STANDARDS

Common Core: RH.6-8.1, RH.6-8.8, RH.6-8.9, RI.6-8.8

C3 (D2): Civ.10.6-8

NCSS: Science, technology, and society

Game Changer

How a 12-year-old girl is helping level the gamer playing field

PHOTO CREDIT: Aaron Dyer; Courtesy of Imangi Studios (Temple Run)

If you ask Maddie Messer, Temple Run is one of the most exciting mobile game apps around. It features a character racing through swamps and forests, trying to outrun a pack of crazed monkeys.

But until recently, the game had a serious problem, according to Maddie, 12. She usually had to play as the boy character, Guy Dangerous, who came free with the app. That’s because the girl character cost $1—unless Maddie purchased her with in-game credit, which often took her days of play to earn.

“It didn’t make any sense to me,” the seventh-grader tells JS. “You don’t have to pay to be the boy.” 

Maddie did some research, and she found that Temple Run was hardly the only game app that charged for female characters. Inspired to take a stand, she wrote an op-ed about her findings for The Washington Post, one of the best-known newspapers in the world.
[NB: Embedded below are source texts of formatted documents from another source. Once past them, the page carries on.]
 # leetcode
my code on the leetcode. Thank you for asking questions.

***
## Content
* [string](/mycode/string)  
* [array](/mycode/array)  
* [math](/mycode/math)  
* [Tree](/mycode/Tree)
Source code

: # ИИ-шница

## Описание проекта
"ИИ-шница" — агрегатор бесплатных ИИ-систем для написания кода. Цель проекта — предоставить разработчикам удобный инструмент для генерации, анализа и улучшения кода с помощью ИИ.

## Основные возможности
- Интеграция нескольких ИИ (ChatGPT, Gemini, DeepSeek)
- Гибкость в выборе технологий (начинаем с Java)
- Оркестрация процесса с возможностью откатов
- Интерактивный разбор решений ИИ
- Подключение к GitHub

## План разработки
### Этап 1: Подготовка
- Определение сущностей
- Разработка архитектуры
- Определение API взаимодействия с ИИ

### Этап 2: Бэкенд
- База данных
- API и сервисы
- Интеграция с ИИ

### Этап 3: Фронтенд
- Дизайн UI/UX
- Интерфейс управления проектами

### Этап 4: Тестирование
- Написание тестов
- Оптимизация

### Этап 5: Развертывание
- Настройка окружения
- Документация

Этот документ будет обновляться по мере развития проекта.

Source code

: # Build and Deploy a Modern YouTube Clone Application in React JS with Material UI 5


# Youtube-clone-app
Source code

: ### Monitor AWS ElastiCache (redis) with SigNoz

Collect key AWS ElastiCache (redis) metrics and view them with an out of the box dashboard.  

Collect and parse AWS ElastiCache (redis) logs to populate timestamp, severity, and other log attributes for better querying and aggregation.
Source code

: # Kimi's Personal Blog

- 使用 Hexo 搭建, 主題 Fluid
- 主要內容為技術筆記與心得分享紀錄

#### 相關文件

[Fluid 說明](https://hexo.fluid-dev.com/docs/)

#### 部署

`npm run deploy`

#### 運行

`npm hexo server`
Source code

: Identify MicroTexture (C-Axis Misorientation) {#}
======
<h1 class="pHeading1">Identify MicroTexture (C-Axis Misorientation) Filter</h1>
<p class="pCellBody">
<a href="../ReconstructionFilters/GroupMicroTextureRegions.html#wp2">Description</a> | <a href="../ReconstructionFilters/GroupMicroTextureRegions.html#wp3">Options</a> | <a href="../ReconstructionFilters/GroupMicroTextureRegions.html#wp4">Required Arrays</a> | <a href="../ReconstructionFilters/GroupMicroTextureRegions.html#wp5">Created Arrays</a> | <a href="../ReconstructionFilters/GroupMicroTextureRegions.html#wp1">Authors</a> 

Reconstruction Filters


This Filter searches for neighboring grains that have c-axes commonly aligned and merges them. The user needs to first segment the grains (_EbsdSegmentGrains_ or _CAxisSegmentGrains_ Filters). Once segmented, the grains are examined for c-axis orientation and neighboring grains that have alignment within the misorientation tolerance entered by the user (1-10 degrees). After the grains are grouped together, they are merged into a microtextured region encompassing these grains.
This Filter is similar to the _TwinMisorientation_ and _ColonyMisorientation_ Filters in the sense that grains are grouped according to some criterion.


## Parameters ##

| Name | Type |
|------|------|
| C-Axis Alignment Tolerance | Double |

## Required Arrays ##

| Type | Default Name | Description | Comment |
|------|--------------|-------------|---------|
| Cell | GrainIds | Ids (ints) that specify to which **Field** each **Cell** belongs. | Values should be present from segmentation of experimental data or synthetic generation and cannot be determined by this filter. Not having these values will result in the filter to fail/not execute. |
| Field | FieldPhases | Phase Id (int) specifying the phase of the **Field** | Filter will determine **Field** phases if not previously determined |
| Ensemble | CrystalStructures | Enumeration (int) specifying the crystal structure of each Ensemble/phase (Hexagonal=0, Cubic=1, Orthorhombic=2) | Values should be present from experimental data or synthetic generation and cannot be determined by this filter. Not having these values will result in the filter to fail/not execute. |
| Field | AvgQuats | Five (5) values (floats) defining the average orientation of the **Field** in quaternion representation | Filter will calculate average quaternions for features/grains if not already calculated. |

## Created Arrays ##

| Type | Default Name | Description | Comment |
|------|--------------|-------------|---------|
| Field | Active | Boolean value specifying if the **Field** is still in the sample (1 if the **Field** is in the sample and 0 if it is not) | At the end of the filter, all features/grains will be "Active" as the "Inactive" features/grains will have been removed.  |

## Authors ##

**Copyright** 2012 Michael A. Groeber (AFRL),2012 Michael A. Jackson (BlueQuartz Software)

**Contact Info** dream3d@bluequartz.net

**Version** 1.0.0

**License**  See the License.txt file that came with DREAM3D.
Widely shared on social media, Maddie’s essay quickly attracted millions of readers around the globe. In response, several game makers, embarrassed by the negative publicity, have started to offer more female characters for free. It’s one of many recent changes in the gaming industry spurred by women and girls speaking out against the inequalities they say exist in the gamer world. 

PAY TO PLAY?

Courtesy of Imangi Studios

GIRL POWER: Players used to have to pay to be Scarlett Fox, the female avatar in the hit mobile game Temple Run. Now players can be Scarlett for free, as with the male character. 

Maddie says that her research shows how frequently video games shortchange female players. With her parents’ permission, she downloaded 50 of the most popular iPhone game apps. Then she spent a few weeks playing them to determine the gender breakdown in each game, recording her results in a spreadsheet.

While nearly all of the apps offered a boy character, only about half featured a girl. Of those, just 6 games included a free girl character, compared with 37 games that offered a free boy character. Maddie determined that among the games selling a female character, the females cost $7.53 on average, even though the average price of the apps themselves was just 26 cents.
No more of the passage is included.